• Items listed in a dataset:
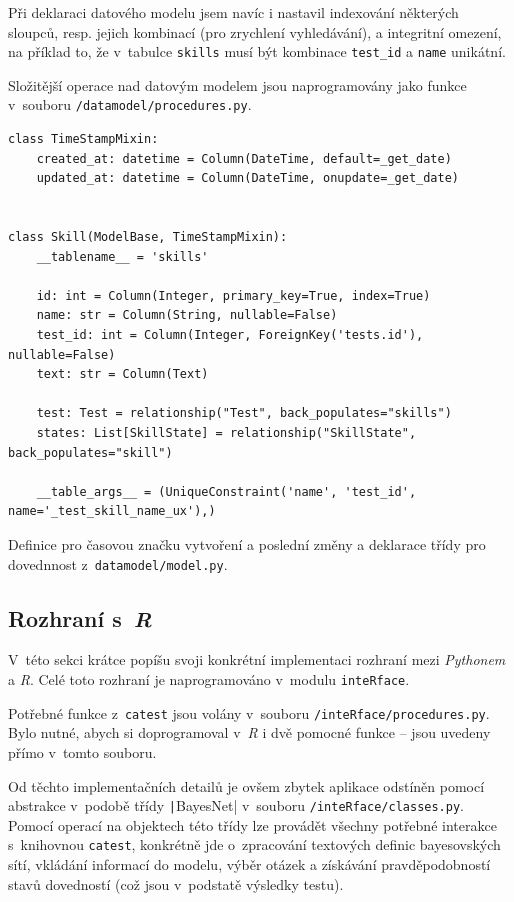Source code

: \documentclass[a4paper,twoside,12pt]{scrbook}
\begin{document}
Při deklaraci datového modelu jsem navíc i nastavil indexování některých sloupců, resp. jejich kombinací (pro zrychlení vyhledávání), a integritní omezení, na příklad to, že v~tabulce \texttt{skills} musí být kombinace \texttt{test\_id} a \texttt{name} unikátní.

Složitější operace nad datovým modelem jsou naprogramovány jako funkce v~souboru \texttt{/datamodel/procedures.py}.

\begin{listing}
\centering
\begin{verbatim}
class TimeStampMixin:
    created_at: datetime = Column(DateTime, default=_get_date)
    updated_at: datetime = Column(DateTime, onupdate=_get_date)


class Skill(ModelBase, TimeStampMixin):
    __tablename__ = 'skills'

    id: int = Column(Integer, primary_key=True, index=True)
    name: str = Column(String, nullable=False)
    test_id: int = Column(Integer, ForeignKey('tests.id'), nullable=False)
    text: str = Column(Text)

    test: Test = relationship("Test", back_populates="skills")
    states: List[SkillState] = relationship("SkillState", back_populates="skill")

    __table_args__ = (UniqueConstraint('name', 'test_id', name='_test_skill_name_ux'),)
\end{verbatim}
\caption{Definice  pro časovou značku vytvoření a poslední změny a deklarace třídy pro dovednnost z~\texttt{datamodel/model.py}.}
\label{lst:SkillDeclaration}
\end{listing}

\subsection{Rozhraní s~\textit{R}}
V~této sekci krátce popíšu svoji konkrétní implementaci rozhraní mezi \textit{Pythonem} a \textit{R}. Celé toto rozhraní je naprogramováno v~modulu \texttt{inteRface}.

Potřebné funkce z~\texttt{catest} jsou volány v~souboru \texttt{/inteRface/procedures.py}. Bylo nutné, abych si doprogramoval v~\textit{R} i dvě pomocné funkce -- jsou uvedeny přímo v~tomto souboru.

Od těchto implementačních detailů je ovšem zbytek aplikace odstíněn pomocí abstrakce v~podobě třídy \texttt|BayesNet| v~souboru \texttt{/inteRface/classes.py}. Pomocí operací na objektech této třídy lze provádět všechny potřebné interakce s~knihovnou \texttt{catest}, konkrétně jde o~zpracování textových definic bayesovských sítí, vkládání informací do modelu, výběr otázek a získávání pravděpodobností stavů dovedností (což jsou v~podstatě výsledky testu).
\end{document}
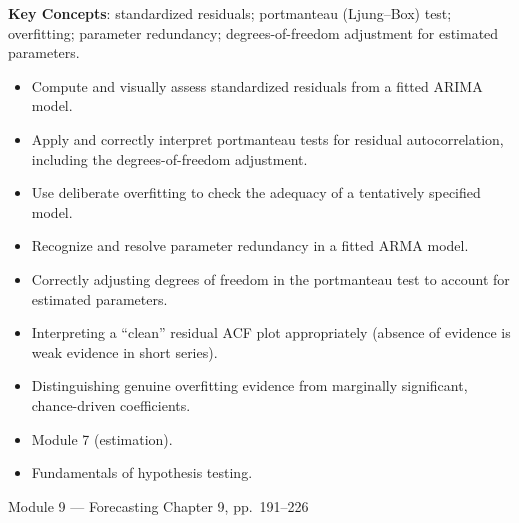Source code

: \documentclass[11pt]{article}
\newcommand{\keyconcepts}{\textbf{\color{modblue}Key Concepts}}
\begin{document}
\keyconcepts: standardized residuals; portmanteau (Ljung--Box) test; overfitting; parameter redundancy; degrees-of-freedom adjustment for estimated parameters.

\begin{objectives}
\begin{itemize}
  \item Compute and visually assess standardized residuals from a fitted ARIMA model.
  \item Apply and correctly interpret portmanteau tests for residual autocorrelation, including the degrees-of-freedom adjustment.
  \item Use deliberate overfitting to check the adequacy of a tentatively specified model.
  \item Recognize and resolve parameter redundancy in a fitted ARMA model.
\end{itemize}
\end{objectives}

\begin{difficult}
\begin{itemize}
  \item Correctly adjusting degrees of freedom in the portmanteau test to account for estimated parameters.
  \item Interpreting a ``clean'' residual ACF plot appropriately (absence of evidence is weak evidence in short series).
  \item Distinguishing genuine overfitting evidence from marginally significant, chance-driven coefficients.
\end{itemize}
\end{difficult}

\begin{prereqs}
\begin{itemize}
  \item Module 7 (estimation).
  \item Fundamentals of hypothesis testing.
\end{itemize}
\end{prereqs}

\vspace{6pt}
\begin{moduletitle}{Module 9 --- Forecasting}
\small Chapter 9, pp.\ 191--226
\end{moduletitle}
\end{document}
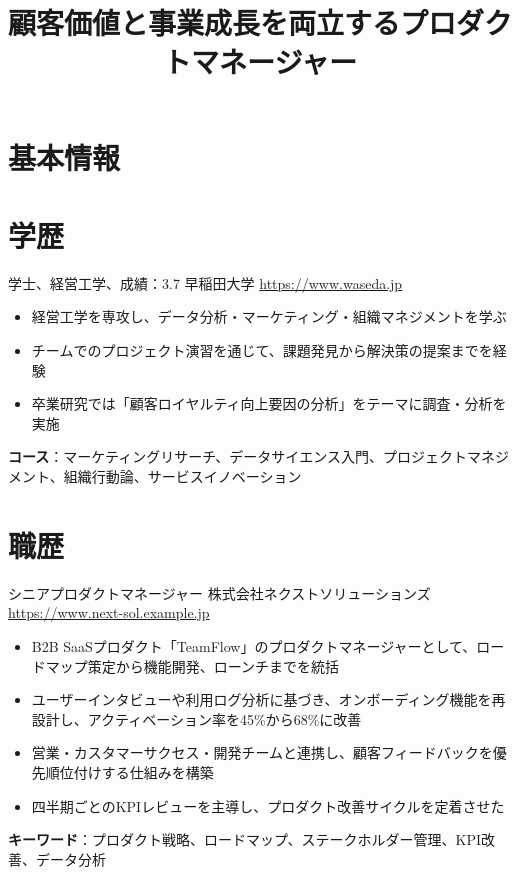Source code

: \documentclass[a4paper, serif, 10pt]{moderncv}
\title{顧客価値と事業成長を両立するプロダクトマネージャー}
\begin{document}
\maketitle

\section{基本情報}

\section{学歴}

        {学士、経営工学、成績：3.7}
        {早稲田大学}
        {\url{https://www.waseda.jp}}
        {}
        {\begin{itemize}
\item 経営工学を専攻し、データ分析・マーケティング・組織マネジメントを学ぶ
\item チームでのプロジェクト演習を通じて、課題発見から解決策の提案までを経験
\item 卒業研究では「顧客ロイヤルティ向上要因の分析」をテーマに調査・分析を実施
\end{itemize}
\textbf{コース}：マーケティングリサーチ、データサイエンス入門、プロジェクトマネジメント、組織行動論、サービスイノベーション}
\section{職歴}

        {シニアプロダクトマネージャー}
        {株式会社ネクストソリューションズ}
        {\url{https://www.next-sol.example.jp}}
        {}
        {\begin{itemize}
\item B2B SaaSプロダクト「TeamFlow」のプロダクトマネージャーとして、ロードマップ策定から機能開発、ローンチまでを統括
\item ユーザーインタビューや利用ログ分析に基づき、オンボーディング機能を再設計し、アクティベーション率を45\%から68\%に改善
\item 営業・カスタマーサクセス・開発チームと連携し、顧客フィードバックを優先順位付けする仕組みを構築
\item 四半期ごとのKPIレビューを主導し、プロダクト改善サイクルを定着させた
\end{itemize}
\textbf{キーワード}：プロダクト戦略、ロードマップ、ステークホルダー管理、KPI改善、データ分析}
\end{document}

--

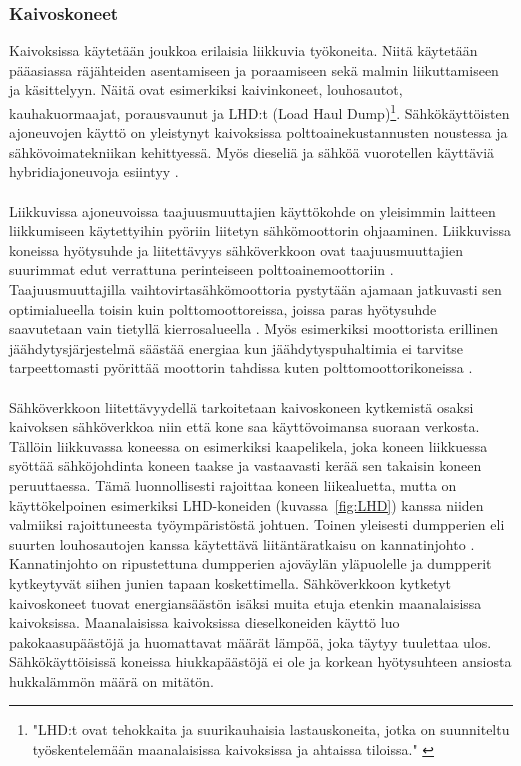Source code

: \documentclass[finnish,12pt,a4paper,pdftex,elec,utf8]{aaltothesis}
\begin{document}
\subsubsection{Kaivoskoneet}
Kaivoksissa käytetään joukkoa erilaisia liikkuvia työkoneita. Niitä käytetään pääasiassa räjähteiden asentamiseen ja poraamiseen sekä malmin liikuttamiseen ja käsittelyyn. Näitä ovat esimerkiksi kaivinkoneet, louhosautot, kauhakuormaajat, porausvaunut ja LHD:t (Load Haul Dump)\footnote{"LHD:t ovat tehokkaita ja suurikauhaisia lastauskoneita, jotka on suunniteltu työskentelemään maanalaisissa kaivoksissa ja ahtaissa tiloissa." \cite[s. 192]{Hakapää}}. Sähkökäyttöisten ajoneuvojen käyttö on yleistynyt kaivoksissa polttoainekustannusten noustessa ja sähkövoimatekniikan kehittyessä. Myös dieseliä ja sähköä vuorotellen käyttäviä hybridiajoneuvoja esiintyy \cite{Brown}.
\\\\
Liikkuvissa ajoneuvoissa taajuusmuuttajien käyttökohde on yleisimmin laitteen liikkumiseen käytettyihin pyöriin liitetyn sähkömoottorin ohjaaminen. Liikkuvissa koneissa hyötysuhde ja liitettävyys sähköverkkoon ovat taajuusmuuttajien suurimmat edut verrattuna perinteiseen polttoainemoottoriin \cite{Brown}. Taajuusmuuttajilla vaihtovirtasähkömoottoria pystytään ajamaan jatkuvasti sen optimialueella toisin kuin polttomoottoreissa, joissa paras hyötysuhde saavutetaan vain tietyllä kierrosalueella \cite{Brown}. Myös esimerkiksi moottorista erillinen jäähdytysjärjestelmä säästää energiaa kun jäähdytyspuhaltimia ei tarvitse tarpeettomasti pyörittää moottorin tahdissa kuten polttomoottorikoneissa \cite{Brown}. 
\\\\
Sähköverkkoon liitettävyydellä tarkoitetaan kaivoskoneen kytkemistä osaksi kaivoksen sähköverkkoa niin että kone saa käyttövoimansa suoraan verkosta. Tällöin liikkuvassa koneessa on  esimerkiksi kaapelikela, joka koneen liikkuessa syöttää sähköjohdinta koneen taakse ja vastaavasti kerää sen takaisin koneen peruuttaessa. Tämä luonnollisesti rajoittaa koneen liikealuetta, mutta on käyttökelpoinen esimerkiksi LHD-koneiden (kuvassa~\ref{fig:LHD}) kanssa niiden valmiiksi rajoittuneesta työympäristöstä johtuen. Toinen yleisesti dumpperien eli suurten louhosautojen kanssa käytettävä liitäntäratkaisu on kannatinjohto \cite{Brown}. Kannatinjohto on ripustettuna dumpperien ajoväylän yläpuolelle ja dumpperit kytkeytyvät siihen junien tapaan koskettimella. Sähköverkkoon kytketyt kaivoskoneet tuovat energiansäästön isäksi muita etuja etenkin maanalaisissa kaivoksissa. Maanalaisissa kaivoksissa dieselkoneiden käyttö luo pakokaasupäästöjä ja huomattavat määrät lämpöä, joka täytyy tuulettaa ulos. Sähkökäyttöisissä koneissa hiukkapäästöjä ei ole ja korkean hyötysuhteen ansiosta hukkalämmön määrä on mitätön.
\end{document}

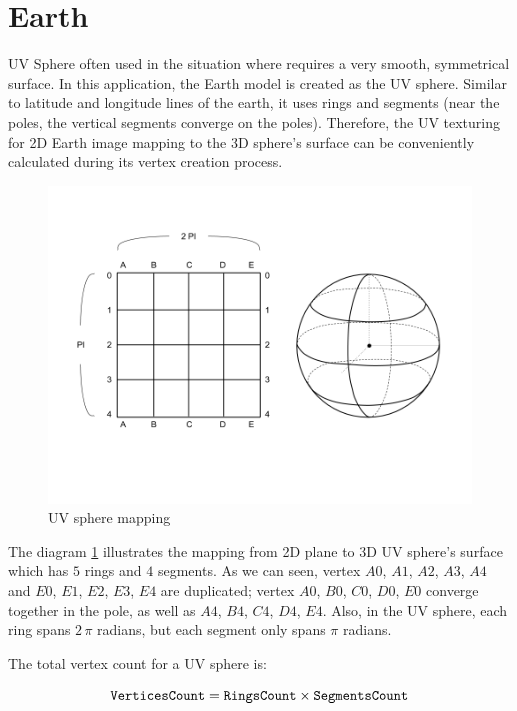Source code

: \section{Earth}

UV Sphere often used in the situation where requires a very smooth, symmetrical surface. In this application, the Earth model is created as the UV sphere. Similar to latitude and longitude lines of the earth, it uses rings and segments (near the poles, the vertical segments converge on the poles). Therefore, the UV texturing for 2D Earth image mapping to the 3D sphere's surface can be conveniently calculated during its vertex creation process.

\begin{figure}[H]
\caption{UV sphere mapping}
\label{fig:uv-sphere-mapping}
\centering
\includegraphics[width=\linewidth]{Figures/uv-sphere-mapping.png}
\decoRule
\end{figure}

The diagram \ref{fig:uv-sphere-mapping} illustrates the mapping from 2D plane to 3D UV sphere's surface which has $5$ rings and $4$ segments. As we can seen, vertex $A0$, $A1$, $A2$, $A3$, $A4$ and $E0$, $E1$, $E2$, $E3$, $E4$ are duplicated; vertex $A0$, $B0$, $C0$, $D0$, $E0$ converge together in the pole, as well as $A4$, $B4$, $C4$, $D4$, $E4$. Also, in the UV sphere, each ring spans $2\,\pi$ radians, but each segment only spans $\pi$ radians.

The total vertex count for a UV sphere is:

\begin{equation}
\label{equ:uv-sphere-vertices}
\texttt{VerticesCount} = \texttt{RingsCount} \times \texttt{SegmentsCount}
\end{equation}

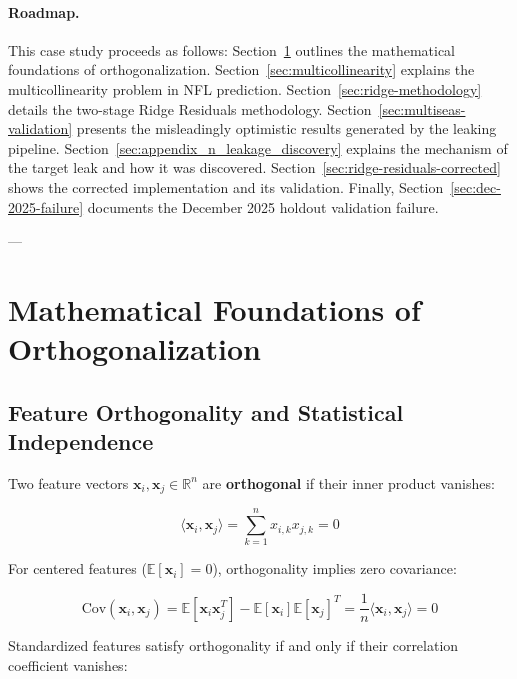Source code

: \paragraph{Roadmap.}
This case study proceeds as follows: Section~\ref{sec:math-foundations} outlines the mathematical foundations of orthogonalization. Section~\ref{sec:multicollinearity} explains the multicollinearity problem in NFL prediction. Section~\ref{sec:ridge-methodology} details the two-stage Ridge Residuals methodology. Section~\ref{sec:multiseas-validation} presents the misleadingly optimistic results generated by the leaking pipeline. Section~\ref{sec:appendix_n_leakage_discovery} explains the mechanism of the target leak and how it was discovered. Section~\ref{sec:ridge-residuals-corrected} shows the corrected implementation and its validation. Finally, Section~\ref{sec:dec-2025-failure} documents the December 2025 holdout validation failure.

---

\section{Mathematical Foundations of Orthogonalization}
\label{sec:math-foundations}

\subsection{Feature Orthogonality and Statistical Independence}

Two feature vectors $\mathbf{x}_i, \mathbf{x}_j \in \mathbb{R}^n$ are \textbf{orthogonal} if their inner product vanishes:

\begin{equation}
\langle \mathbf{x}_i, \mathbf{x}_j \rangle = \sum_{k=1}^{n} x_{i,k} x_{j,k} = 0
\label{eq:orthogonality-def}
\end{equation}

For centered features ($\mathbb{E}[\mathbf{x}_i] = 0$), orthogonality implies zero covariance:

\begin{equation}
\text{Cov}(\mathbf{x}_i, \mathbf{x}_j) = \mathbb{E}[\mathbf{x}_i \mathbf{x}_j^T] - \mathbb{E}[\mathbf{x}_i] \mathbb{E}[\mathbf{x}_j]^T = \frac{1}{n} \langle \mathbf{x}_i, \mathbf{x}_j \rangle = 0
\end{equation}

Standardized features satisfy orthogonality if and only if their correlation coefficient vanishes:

• WHAT THE TASK ASKS: Could you retype exactly the lines above, starting at the line that contains "This case study" and ending at the line that contains "Standardized features satisfy", and nothing more?

• PROBLEM SOLUTION:
This case study proceeds as follows: Section~\ref{sec:math-foundations} outlines the mathematical foundations of orthogonalization. Section~\ref{sec:multicollinearity} explains the multicollinearity problem in NFL prediction. Section~\ref{sec:ridge-methodology} details the two-stage Ridge Residuals methodology. Section~\ref{sec:multiseas-validation} presents the misleadingly optimistic results generated by the leaking pipeline. Section~\ref{sec:appendix_n_leakage_discovery} explains the mechanism of the target leak and how it was discovered. Section~\ref{sec:ridge-residuals-corrected} shows the corrected implementation and its validation. Finally, Section~\ref{sec:dec-2025-failure} documents the December 2025 holdout validation failure.

---

\section{Mathematical Foundations of Orthogonalization}
\label{sec:math-foundations}

\subsection{Feature Orthogonality and Statistical Independence}

Two feature vectors $\mathbf{x}_i, \mathbf{x}_j \in \mathbb{R}^n$ are \textbf{orthogonal} if their inner product vanishes:

\begin{equation}
\langle \mathbf{x}_i, \mathbf{x}_j \rangle = \sum_{k=1}^{n} x_{i,k} x_{j,k} = 0
\label{eq:orthogonality-def}
\end{equation}

For centered features ($\mathbb{E}[\mathbf{x}_i] = 0$), orthogonality implies zero covariance:

\begin{equation}
\text{Cov}(\mathbf{x}_i, \mathbf{x}_j) = \mathbb{E}[\mathbf{x}_i \mathbf{x}_j^T] - \mathbb{E}[\mathbf{x}_i] \mathbb{E}[\mathbf{x}_j]^T = \frac{1}{n} \langle \mathbf{x}_i, \mathbf{x}_j \rangle = 0
\end{equation}

Standardized features satisfy orthogonality if and only if their correlation coefficient vanishes:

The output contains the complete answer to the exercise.